Une série en cours, deux mini-séries.
Lorsque, comme moi, on baigne dans la littérature super-héroïque depuis l’enfance, ça déstabilise (un brin). Puis, au-delà de la provocation, on perçoit la culture… et le respect. Ca calme. Né en 1970, Garth Ennis a grandi en plein Silver Age et ses références son nombreuses. The Boys, loin d’être un règlement de comptes trahissant un rejet d’un monde trop rigide à ses yeux, est plutôt une forme d’hommage aux aînés ; si les ligues majeures de héros (copies presque conformes d’une JLA inscrite dans un système à la Authority) apparaissent sclérosées par des traditions inutiles et minées par des contrats de sponsoring plus ou moins officiel, quelques individus ressortent grandis dans cette lie fangeuse de l’humanité. Le tout est de savoir combien de temps ils vont tenir sans être pervertis par un système dont ils ne connaissaient que les apparences : la gloire, la reconnaissance des peuples et les costumes voyants.

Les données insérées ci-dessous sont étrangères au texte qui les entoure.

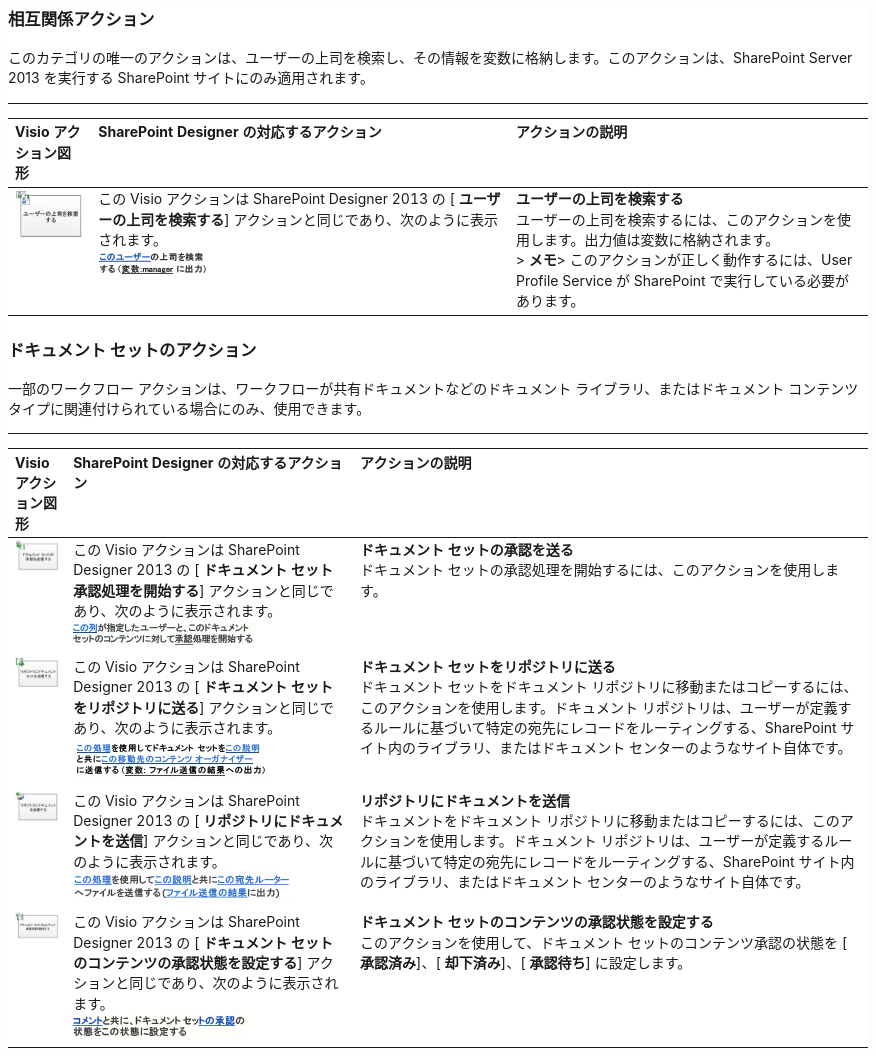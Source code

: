 
### 相互関係アクション
<a name="section1d"> </a>

このカテゴリの唯一のアクションは、ユーザーの上司を検索し、その情報を変数に格納します。このアクションは、SharePoint Server 2013 を実行する SharePoint サイトにのみ適用されます。
  
    
    

****


|**Visio アクション図形**|**SharePoint Designer の対応するアクション**|**アクションの説明**|
|:-----|:-----|:-----|
|![ユーザーの上司を検索する](images/spd15-LookupMgr4User-visio.JPG)|この Visio アクションは SharePoint Designer 2013 の [ **ユーザーの上司を検索する**] アクションと同じであり、次のように表示されます。  <br/>![ユーザーの上司を検索する](images/spd15-LookupMgr4User-txt.JPG)|**ユーザーの上司を検索する** <br/> ユーザーの上司を検索するには、このアクションを使用します。出力値は変数に格納されます。  <br/> > **メモ**> このアクションが正しく動作するには、User Profile Service が SharePoint で実行している必要があります。           |
   

### ドキュメント セットのアクション
<a name="section1e"> </a>

一部のワークフロー アクションは、ワークフローが共有ドキュメントなどのドキュメント ライブラリ、またはドキュメント コンテンツ タイプに関連付けられている場合にのみ、使用できます。
  
    
    

****


|**Visio アクション図形**|**SharePoint Designer の対応するアクション**|**アクションの説明**|
|:-----|:-----|:-----|
|![ドキュメント セットの承認を送る](images/spd15-SendApproval4DocSet-visio.JPG)|この Visio アクションは SharePoint Designer 2013 の [ **ドキュメント セット承認処理を開始する**] アクションと同じであり、次のように表示されます。  <br/>![ドキュメント セットの承認プロセスを開始する](images/spd15-SendApproval4DocSet-txt.JPG)|**ドキュメント セットの承認を送る** <br/> ドキュメント セットの承認処理を開始するには、このアクションを使用します。  <br/> |
|![ドキュメント セットをリポジトリに送る](images/spd15-SendDocSet2Repos-visio.JPG)|この Visio アクションは SharePoint Designer 2013 の [ **ドキュメント セットをリポジトリに送る**] アクションと同じであり、次のように表示されます。  <br/>![ドキュメント セットをリポジトリに送る](images/spd15-SendDocSet2Repos-txt.JPG)|**ドキュメント セットをリポジトリに送る** <br/> ドキュメント セットをドキュメント リポジトリに移動またはコピーするには、このアクションを使用します。ドキュメント リポジトリは、ユーザーが定義するルールに基づいて特定の宛先にレコードをルーティングする、SharePoint サイト内のライブラリ、またはドキュメント センターのようなサイト自体です。  <br/> |
|![ドキュメントをリポジトリに送る](images/spd15-SendDoc2Repos-visio.JPG)|この Visio アクションは SharePoint Designer 2013 の [ **リポジトリにドキュメントを送信**] アクションと同じであり、次のように表示されます。  <br/>![ドキュメントをリポジトリに送る](images/spd15-SendDoc2Repos-txt.JPG)|**リポジトリにドキュメントを送信** <br/> ドキュメントをドキュメント リポジトリに移動またはコピーするには、このアクションを使用します。ドキュメント リポジトリは、ユーザーが定義するルールに基づいて特定の宛先にレコードをルーティングする、SharePoint サイト内のライブラリ、またはドキュメント センターのようなサイト自体です。  <br/> |
|![ドキュメント セットのコンテンツ承認状態を設定する](images/spd15-SetContentApprStatus-visio.JPG)|この Visio アクションは SharePoint Designer 2013 の [ **ドキュメント セットのコンテンツの承認状態を設定する**] アクションと同じであり、次のように表示されます。  <br/>![ドキュメント セットのコンテンツ承認状態を設定する](images/spd15-SetContentApprStatus4DocSet-txt.JPG)|**ドキュメント セットのコンテンツの承認状態を設定する** <br/> このアクションを使用して、ドキュメント セットのコンテンツ承認の状態を [ **承認済み**]、[ **却下済み**]、[ **承認待ち**] に設定します。  <br/> |
   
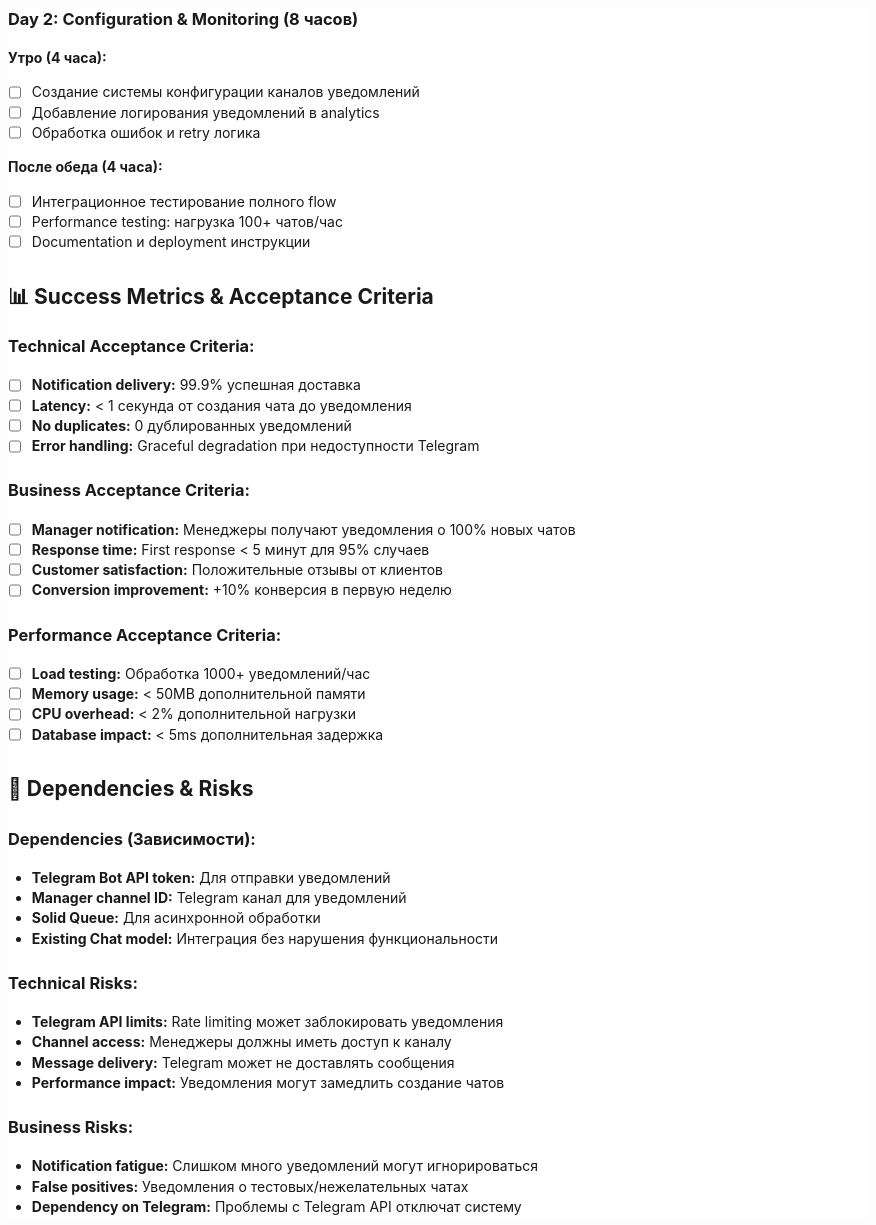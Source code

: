 ### **Day 2: Configuration & Monitoring (8 часов)**
**Утро (4 часа):**
- [ ] Создание системы конфигурации каналов уведомлений
- [ ] Добавление логирования уведомлений в analytics
- [ ] Обработка ошибок и retry логика

**После обеда (4 часа):**
- [ ] Интеграционное тестирование полного flow
- [ ] Performance testing: нагрузка 100+ чатов/час
- [ ] Documentation и deployment инструкции

## 📊 Success Metrics & Acceptance Criteria

### **Technical Acceptance Criteria:**
- [ ] **Notification delivery:** 99.9% успешная доставка
- [ ] **Latency:** < 1 секунда от создания чата до уведомления
- [ ] **No duplicates:** 0 дублированных уведомлений
- [ ] **Error handling:** Graceful degradation при недоступности Telegram

### **Business Acceptance Criteria:**
- [ ] **Manager notification:** Менеджеры получают уведомления о 100% новых чатов
- [ ] **Response time:** First response < 5 минут для 95% случаев
- [ ] **Customer satisfaction:** Положительные отзывы от клиентов
- [ ] **Conversion improvement:** +10% конверсия в первую неделю

### **Performance Acceptance Criteria:**
- [ ] **Load testing:** Обработка 1000+ уведомлений/час
- [ ] **Memory usage:** < 50MB дополнительной памяти
- [ ] **CPU overhead:** < 2% дополнительной нагрузки
- [ ] **Database impact:** < 5ms дополнительная задержка

## 🔗 Dependencies & Risks

### **Dependencies (Зависимости):**
- **Telegram Bot API token:** Для отправки уведомлений
- **Manager channel ID:** Telegram канал для уведомлений
- **Solid Queue:** Для асинхронной обработки
- **Existing Chat model:** Интеграция без нарушения функциональности

### **Technical Risks:**
- **Telegram API limits:** Rate limiting может заблокировать уведомления
- **Channel access:** Менеджеры должны иметь доступ к каналу
- **Message delivery:** Telegram может не доставлять сообщения
- **Performance impact:** Уведомления могут замедлить создание чатов

### **Business Risks:**
- **Notification fatigue:** Слишком много уведомлений могут игнорироваться
- **False positives:** Уведомления о тестовых/нежелательных чатах
- **Dependency on Telegram:** Проблемы с Telegram API отключат систему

Est-ce que pour autant the Boys constitue le creuset ou la synthèse des tendances d’Ennis ? Difficile à dire. Il aime provoquer, certes, et il suffit juste de lire les 4e de couverture de ses autres séries phare pour s’en rendre compte. Provoquer en bouleversant les codes établis, en donnant de grands coups de pied dans la fourmilière du comic-book. Mais a-t-il autre chose à dire qu’à étaler, dans un langage particulièrement fleuri, les dépravations de ceux qui se drapent d’une feinte honnêteté ? N’a-t-il pas d’autre préoccupation que les rites pervers de passage pour accéder au Cénacle des Sept, les indiscutables plus grands super-héros de la Terre ou que la manière dont les prostituées se shootent pour tenir le coup lors d’une partouze avec les Jeunes Teignes, super-groupe d’ados pétant plus haut que leur super-trou du cul ?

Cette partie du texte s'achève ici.